YOUR ASSIGNMENT:
Could you copy out every line of the data where the word "Risks" occurs?

RECORDS TO PROCESS:
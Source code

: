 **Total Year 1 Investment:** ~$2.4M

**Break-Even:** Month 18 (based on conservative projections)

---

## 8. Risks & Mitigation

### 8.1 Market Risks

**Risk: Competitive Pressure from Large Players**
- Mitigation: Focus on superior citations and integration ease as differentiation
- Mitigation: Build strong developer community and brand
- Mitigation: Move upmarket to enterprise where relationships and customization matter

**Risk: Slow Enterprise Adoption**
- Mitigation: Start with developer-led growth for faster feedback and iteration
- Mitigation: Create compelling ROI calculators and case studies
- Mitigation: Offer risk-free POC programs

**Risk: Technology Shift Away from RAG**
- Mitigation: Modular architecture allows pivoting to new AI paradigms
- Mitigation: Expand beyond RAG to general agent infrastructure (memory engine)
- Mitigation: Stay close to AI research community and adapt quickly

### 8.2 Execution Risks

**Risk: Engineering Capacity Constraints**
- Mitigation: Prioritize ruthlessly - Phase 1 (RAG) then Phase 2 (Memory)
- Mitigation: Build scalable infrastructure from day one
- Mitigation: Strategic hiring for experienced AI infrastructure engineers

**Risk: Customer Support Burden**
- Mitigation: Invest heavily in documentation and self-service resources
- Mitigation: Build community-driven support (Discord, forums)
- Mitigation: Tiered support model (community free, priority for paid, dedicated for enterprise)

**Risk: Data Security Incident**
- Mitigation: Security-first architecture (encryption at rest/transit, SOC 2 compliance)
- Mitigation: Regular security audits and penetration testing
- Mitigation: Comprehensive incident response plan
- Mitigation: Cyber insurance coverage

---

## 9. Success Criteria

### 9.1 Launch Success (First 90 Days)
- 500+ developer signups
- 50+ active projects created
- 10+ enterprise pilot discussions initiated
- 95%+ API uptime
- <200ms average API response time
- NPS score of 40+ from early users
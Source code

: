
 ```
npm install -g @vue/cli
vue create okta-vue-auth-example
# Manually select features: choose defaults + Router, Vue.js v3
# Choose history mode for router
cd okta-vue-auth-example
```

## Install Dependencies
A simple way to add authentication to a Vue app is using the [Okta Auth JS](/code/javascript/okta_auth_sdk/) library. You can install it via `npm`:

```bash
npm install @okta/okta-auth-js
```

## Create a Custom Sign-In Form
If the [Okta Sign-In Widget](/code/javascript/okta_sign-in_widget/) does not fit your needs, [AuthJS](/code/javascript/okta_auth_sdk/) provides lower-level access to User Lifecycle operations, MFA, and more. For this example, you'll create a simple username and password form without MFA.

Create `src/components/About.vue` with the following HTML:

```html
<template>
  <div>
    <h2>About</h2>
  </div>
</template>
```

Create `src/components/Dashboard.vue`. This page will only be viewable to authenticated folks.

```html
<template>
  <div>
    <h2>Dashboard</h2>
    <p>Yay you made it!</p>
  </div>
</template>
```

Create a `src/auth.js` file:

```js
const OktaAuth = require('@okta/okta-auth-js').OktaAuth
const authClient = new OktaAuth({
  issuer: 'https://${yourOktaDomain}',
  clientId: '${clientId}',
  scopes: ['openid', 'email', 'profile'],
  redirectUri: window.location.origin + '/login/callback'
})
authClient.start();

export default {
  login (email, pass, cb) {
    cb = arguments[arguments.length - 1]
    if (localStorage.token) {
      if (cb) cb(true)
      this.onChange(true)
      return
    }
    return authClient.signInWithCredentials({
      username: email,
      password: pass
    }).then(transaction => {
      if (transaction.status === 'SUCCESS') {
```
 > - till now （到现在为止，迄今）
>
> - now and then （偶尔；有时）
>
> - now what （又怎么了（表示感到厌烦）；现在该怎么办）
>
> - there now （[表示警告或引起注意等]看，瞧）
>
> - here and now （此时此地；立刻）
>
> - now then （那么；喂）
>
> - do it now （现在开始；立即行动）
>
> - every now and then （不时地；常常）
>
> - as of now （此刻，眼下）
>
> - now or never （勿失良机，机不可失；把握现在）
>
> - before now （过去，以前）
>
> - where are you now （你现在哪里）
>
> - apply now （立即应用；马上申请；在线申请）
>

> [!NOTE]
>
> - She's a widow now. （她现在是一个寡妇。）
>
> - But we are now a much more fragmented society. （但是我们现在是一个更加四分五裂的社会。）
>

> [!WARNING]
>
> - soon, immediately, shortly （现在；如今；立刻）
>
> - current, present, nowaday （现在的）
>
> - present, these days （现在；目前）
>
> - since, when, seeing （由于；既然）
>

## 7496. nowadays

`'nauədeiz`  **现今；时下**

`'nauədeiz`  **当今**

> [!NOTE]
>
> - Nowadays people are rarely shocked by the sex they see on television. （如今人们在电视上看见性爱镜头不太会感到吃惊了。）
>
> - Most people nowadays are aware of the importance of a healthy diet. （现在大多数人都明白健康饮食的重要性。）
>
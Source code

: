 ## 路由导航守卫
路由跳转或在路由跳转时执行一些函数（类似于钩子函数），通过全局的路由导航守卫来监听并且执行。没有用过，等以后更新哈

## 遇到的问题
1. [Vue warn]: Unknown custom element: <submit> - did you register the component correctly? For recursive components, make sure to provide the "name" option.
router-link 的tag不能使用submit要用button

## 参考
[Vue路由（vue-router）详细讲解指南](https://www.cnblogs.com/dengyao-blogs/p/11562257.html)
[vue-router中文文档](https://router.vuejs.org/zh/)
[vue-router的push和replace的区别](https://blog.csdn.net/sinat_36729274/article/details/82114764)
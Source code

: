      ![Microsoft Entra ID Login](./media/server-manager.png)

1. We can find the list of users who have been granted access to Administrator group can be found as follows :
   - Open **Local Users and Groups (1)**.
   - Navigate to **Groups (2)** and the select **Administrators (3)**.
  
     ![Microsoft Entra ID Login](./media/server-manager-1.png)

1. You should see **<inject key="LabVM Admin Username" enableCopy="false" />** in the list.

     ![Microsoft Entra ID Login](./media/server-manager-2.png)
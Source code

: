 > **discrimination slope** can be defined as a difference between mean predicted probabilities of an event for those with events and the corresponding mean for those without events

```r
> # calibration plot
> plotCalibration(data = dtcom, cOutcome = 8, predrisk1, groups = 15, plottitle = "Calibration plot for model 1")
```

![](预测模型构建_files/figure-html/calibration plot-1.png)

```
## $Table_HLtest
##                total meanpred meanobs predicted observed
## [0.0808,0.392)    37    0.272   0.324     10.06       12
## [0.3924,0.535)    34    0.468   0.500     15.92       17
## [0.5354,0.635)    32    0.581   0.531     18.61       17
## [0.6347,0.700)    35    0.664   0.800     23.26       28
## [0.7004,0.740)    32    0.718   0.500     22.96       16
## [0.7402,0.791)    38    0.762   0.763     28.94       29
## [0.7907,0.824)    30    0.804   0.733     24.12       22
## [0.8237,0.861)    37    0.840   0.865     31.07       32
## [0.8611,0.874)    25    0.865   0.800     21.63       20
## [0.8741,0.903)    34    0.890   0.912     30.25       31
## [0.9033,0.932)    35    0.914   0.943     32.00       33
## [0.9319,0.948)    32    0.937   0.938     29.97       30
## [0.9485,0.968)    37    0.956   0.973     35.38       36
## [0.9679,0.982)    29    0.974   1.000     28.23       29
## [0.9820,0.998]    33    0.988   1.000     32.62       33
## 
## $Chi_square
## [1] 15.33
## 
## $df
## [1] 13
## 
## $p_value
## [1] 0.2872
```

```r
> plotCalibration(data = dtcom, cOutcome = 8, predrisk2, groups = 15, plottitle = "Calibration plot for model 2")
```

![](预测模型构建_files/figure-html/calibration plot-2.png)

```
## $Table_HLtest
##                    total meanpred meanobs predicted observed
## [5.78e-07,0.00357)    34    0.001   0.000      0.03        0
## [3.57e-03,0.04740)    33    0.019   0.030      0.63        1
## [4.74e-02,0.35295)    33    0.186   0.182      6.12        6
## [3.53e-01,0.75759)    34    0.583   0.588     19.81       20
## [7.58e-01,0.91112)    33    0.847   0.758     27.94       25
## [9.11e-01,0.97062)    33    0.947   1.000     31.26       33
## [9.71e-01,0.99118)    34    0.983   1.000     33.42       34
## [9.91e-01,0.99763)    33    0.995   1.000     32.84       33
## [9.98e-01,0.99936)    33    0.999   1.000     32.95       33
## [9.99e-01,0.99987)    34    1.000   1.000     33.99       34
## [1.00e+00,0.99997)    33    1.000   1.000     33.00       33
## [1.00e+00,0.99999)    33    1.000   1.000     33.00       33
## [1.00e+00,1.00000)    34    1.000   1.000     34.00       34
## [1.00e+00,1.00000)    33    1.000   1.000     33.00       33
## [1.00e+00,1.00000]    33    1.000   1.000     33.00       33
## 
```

OUTPUT:
## 8. Risks & Mitigation
### 8.1 Market Risks
### 8.2 Execution Risks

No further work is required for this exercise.